> Your objective
Go through the listing below and return each line that includes "nouvelle".
(Records shown begins)
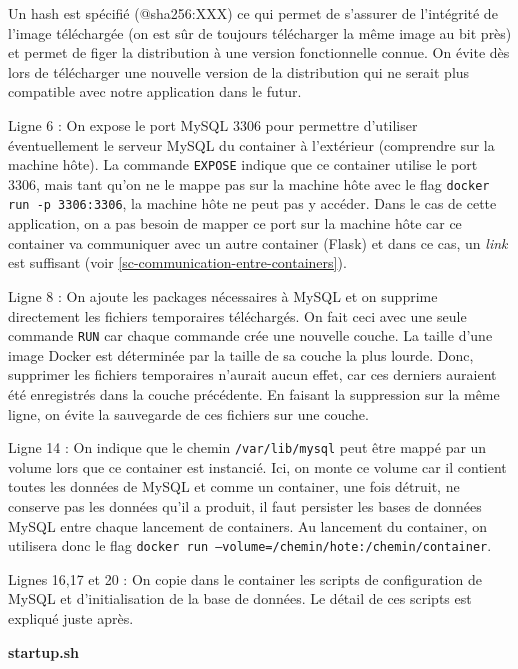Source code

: \documentclass[11pt,a4paper,oneside]{report}
\newcommand{\code}[1]{\texttt{#1}}
\begin{document}
Un hash est spécifié (@sha256:XXX) ce qui permet de s'assurer de l'intégrité de l'image téléchargée (on est sûr de toujours télécharger la même image au bit près) et permet de figer la distribution à une version fonctionnelle connue. On évite dès lors de télécharger une nouvelle version de la distribution qui ne serait plus compatible avec notre application dans le futur.

Ligne 6 : On expose le port MySQL 3306 pour permettre d'utiliser éventuellement le serveur MySQL du container à l'extérieur (comprendre sur la machine hôte). La commande \code{EXPOSE} indique que ce container utilise le port 3306, mais tant qu'on ne le mappe pas sur la machine hôte avec le flag \code{docker run -p 3306:3306}, la machine hôte ne peut pas y accéder. Dans le cas de cette application, on a pas besoin de mapper ce port sur la machine hôte car ce container va communiquer avec un autre container (Flask) et dans ce cas, un \textit{link} est suffisant (voir \ref{sc-communication-entre-containers}).

Ligne 8 : On ajoute les packages nécessaires à MySQL et on supprime directement les fichiers temporaires téléchargés. On fait ceci avec une seule commande \code{RUN} car chaque commande crée une nouvelle couche. La taille d'une image Docker est déterminée par la taille de sa couche la plus lourde. Donc, supprimer les fichiers temporaires n'aurait aucun effet, car ces derniers auraient été enregistrés dans la couche précédente. En faisant la suppression sur la même ligne, on évite la sauvegarde de ces fichiers sur une couche.

Ligne 14 : On indique que le chemin \code{/var/lib/mysql} peut être mappé par un volume lors que ce container est instancié. Ici, on monte ce volume car il contient toutes les données de MySQL et comme un container, une fois détruit, ne conserve pas les données qu'il a produit, il faut persister les bases de données MySQL entre chaque lancement de containers. Au lancement du container, on utilisera donc le flag \code{docker run --volume=/chemin/hote:/chemin/container}.

Lignes 16,17 et 20 : On copie dans le container les scripts de configuration de MySQL et d'initialisation de la base de données. Le détail de ces scripts est expliqué juste après.


\textbf{startup.sh}
\end{document}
(Records shown ends)
> Answer for this exercise
Un hash est spécifié (@sha256:XXX) ce qui permet de s'assurer de l'intégrité de l'image téléchargée (on est sûr de toujours télécharger la même image au bit près) et permet de figer la distribution à une version fonctionnelle connue. On évite dès lors de télécharger une nouvelle version de la distribution qui ne serait plus compatible avec notre application dans le futur.
Ligne 8 : On ajoute les packages nécessaires à MySQL et on supprime directement les fichiers temporaires téléchargés. On fait ceci avec une seule commande \code{RUN} car chaque commande crée une nouvelle couche. La taille d'une image Docker est déterminée par la taille de sa couche la plus lourde. Donc, supprimer les fichiers temporaires n'aurait aucun effet, car ces derniers auraient été enregistrés dans la couche précédente. En faisant la suppression sur la même ligne, on évite la sauvegarde de ces fichiers sur une couche.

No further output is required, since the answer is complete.